'Davis execution reminiscent of slavery and lynching'

Coverage from PressTV

The recent execution of Troy Davis, a black man convicted of murdering a white policeman, is reminiscent of the "terrible history" of "slavery and lynching of the black people," says Debra Sweet, director of World Can't Wait.

She says African-Americans and Latinos are disproportionately subject to death penalty and incarceration in the United States.

"If you look at the 2.3 million people incarcerated, mass incarceration of black and Latino people in this country, the death penalty has always been disproportionately carried out on black men," Debra Sweet told Press TV's U.S. Desk on Sunday.

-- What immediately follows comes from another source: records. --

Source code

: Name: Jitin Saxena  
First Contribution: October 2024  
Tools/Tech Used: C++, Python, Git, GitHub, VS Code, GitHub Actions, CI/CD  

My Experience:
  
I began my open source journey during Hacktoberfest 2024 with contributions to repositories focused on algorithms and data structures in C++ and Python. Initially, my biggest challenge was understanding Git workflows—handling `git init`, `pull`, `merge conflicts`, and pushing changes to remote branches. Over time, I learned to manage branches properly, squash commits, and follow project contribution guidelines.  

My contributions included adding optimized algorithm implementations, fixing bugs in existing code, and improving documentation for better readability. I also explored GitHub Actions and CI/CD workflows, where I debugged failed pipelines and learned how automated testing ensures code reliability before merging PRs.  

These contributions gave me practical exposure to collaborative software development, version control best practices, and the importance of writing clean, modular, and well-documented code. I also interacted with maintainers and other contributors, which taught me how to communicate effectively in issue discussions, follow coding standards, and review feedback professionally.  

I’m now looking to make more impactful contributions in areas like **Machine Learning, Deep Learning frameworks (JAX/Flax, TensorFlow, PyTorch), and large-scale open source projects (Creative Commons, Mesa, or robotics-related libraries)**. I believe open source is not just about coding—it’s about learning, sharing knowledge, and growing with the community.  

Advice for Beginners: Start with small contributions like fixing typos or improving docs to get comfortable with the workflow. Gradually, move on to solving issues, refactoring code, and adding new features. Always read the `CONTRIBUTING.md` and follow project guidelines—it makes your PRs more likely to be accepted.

The 42-year-old Davis was put to death by lethal injection on Wednesday in the state of Georgia. Davis maintained his innocence till the very end of his life. Seven of the nine witnesses at his trial recanted their original testimony. The witnesses have presented sworn affidavits stating that the police pressured or coerced them into testifying against Davis. However Georgia rejected his appeal for a retrial.

"Whenever a policeman dies in this country somebody usually dies and it's very often a black person whether that person was connected or not," Sweet noted.

"And in this case, of course we know that Troy Anthony Davis was innocent," she said.

She concluded, "It was unconscionable for the government to kill him and yet they did. It's just an outrage."